The other day a spiritually minded young man I met at our local hot springs started talking enthusiastically about monks who can levitate, and I was reminded of a short film I saw about 30 years ago of the “world champion levitator.” Alas, the film is not something I have been able to find on YouTube. But it was amazing.

The film of the world champ was shot in Tibet by a team working with Harvard cardiologist Herbert Benson, MD, and it was shown to me by the cinematographer on a visit to Benson’s lab in Boston. In the clip, a monk wearing a white loin cloth sat in the lotus position in front of the interior white wall of a hut. To one side on the monk, through a partially open door, was a glimpse of a gorgeous mountain, a backdrop that would have made the film suitable for PBS. But I think the cinematographer didn’t really know what was going to happen, and so he didn’t bother to ask the monk to move outside. Whatever the reason, the monk sat in the full lotus position in front of a drab white wall. And sat. And sat. And the scene remained drab and boring until the monk shot into the air.

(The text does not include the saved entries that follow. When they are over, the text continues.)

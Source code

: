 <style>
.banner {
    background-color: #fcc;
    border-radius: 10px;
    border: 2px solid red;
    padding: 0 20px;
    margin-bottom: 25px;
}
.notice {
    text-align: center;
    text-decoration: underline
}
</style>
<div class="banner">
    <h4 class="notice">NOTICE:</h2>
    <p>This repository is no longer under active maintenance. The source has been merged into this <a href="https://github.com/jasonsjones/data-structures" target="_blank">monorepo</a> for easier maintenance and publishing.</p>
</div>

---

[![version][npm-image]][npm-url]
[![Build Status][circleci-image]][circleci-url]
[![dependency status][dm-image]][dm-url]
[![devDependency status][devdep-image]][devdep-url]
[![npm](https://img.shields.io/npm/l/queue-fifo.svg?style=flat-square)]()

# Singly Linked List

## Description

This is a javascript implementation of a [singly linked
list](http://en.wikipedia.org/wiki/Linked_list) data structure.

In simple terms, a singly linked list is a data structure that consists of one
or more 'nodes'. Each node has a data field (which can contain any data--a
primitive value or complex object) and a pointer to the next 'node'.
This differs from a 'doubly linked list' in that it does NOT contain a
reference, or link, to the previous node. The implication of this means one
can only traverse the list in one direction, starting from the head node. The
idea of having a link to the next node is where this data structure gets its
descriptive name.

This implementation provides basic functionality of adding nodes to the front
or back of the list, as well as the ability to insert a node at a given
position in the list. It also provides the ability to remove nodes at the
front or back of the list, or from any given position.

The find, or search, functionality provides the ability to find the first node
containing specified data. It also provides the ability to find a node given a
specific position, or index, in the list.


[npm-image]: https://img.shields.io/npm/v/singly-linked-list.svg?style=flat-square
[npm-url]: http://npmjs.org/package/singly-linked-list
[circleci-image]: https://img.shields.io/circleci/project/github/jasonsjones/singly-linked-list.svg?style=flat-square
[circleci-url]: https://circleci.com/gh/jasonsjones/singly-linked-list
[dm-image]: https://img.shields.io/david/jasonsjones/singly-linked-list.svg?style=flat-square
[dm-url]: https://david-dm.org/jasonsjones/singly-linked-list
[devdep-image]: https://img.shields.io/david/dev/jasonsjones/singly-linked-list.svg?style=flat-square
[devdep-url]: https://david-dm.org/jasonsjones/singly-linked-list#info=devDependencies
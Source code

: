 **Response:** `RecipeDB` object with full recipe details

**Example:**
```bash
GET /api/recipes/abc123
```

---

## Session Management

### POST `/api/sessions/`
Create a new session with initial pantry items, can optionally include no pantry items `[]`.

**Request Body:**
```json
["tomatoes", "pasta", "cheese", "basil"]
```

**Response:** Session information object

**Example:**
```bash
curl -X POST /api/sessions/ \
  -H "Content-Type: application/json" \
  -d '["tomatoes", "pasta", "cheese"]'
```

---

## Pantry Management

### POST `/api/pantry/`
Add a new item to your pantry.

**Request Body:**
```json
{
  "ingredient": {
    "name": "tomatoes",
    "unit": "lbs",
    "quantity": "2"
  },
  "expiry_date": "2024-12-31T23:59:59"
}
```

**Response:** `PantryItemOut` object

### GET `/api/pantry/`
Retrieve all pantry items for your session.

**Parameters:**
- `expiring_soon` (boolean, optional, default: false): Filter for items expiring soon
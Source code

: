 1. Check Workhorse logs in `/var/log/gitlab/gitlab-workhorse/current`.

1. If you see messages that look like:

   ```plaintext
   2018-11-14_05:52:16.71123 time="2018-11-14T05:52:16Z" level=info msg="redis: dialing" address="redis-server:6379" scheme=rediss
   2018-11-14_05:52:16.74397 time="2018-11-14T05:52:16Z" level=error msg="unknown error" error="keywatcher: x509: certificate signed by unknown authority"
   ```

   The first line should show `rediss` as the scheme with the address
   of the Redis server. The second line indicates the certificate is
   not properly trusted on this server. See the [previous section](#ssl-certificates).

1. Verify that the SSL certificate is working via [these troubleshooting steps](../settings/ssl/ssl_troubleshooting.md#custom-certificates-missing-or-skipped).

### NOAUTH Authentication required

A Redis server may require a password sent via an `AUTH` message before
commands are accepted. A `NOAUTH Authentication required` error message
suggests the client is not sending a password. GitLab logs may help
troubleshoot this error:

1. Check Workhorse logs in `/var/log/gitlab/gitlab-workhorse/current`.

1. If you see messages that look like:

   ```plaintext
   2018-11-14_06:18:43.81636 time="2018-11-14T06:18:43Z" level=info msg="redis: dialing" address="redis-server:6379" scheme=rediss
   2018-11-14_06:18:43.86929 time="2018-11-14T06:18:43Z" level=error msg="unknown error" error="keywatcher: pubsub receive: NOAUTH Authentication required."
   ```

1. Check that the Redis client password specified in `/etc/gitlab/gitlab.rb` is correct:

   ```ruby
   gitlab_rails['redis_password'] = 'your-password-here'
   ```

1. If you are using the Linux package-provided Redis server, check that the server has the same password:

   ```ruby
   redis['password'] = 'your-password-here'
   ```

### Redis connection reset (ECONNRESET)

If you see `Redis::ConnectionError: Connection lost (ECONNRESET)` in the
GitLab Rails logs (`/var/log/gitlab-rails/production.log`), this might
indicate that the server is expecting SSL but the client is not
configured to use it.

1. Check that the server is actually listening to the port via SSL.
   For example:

Whoa! What just happened?” I asked the cinematographer.

“That’s the world champion levitator.”

I was dumfounded—and still amazed after I watched the film a few more times. What the monk did was powerfully unfold himself from the lotus position, propelling himself upward sort of like a frog hopping. He then immediately refolded himself so that he was back in full lotus—now three feet in the air. At that point, gravity took over and he came down with a whump, smiling beatifically.

It was weird, but also really cool and I wanted to try levitating myself. But just achieving full lotus would have been the last useful thing I did with my knees. I couldn’t even get close. And I couldn’t begin to imagine how I might unfold myself with enough thrust to achieve liftoff. The launch seemed physiologically wrong.

How did he do it? Why did he do it? What impulse would launch someone into the air like that?

I called my mom to tell her what I had seen, but of course she already knew—or thought she did. She told me that the famed Maharishi had brought levitation from India, and now her TM class taught it! She also said it was more like hopping than levitating and the highest hop she had seen was about six inches. Not three feet. Then I started seeing advertisements for levitation classes. What was going on?

Eventually, however, I saw the Maharishi’s levitation (now easy to find on YouTube) and realized it is vastly different from the world champion I saw on film. TM levitators stay locked in full lotus and use core muscles to hop—typically on bouncy surfaces like mattresses. That levitation looks like a practice that anyone who can achieve the lotus position might try after a few beers.

The Tibetan version, however, was truly impressive, and I haven’t found an explanation. People in the lotus position typically can’t and don’t shoot into the air like that. Why? I made up a story:

A young monk high in the Himalayas was sitting in the back row of a monastery, scheming. All that suffering from all those previous incarnations and still he found himself lifetimes from the front row, still suffering. Why did he have to wait?

And so he had been secretly working on a move. The launch burned with the suffering of a hundred lifetimes, and the hardest part was to stick the landing with a smile. But eventually, a high Lama came to visit and the young monk suddenly shot into the air. A perfect 10!

The Lama demanded an explanation, and the monk said that he had been meditating so hard that a burst of energy caused him to take off. Sure enough, that young monk didn’t have to wait another lifetime: The very next session, he was up front—and pretty much anyone else who tried it was crippled. So the practice remained obscure until it was simplified by one of the world’s truly great marketing gurus to spread TM.

If anyone has a better explanation, I’d love to hear it.